The loan is presumably just for the couple of years Eliahu needs to unload his 9.59% stake in Leumi and 27.1% stake in Union Bank of Israel. The loan marks the first landmark deal for Rakefet Russak-Aminoach as Leumi's CEO. Loans of this type commonly carry interest of 3% over government bonds of a similar duration.
Eliahu's Leumi and Union Bank stakes are currently worth just NIS 1.6 billion and NIS 261 million respectively, after having tumbled over the past year. So Eliahu would welcome a decision by the Bank of Israel allowing him to postpone sales until the shares recover.
As loan security, Eliahu will put up his new shares in Migdal in excess of those required for control. Liens on other assets owned by Shlomo Eliahu Holdings will probably be given as well.
The Finance Ministry is expected to hold a hearing at the end of the month on allowing Eliahu to acquire control of Migdal. The meeting will be chaired by the director of the ministry's capital market, insurance and savings department, Oded Sarig.

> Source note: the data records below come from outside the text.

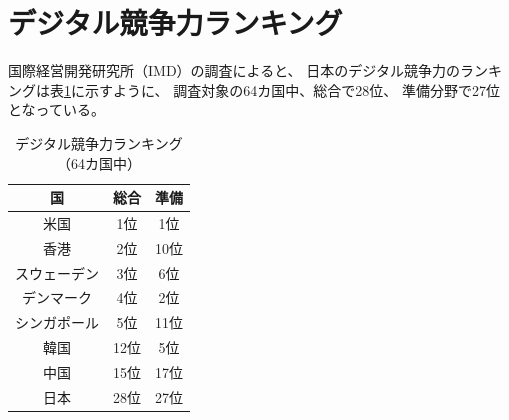 \documentclass[a4paper,11pt,dvipdfmx]{ujarticle}
\begin{document}
\section{デジタル競争力ランキング}

国際経営開発研究所（IMD）の調査\cite{imd}によると、
日本のデジタル競争力のランキングは表\ref{degirank}に示すように、
調査対象の64カ国中、総合で28位、
準備分野で27位となっている。

\begin{table}[htbp]
    \centering
    \caption{デジタル競争力ランキング（64カ国中）}
    \label{degirank}
    \begin{tabular}{|c|c|c|}
        \hline
         国 & 総合 & 準備 \\
         \hline
         米国 & 1位 & 1位 \\
         \hline
         香港 & 2位 & 10位 \\
         \hline
         スウェーデン & 3位 & 6位 \\
         \hline
         デンマーク & 4位 & 2位 \\
         \hline
         シンガポール & 5位 & 11位 \\
        \hline
         韓国 & 12位 & 5位 \\
         \hline
         中国 & 15位 & 17位 \\
         \hline
         日本 & 28位 & 27位 \\
         \hline
     \end{tabular}
\end{table}

\end{document}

Similar deliberations will be held by the Justice Ministry to delve into factors such as Eliahu's purported penchant for gambling (legally ) at London casinos. In the end, the deal is expected to be approved.
Making the rounds
Although Eliahu has only closed a deal with Leumi so far, he has been making the rounds at other banks like Hapoalim and First International Bank of Israel. And while Leumi seems intent on going it alone, Eliahu is hoping for another few hundred million shekels in funding from the others against his Leumi shares, and maybe against his Union Bank shares, too.
Leumi's involvement with Eliahu and Migdal runs deep. As the bank's largest shareholder, Eliahu was instrumental in the appointments of Amos Sapir and Zipora Samet to its board. Leumi, which once owned 20% of Migdal, now holds 10%, while Migdal has a 4.7% stake in Leumi.
Eliahu and outgoing Leumi CEO Galia Maor also go way back. Two years ago Eliahu proposed Maor as his candidate to chair the bank, and rumors have been spreading that Maor is set to be Migdal chairwoman.
Leumi's board is preparing to meet shortly to approve the loan, which is being treated as a related-party transaction even though Eliahu had placed his shares with a trustee as part of the deal.
Meanwhile, negotiations are underway for the sale of Eliahu Insurance Company's life insurance portfolio to Psagot Investment House. Eliahu's acquisition of Migdal necessitates the sale of the portfolio, under industry regulations.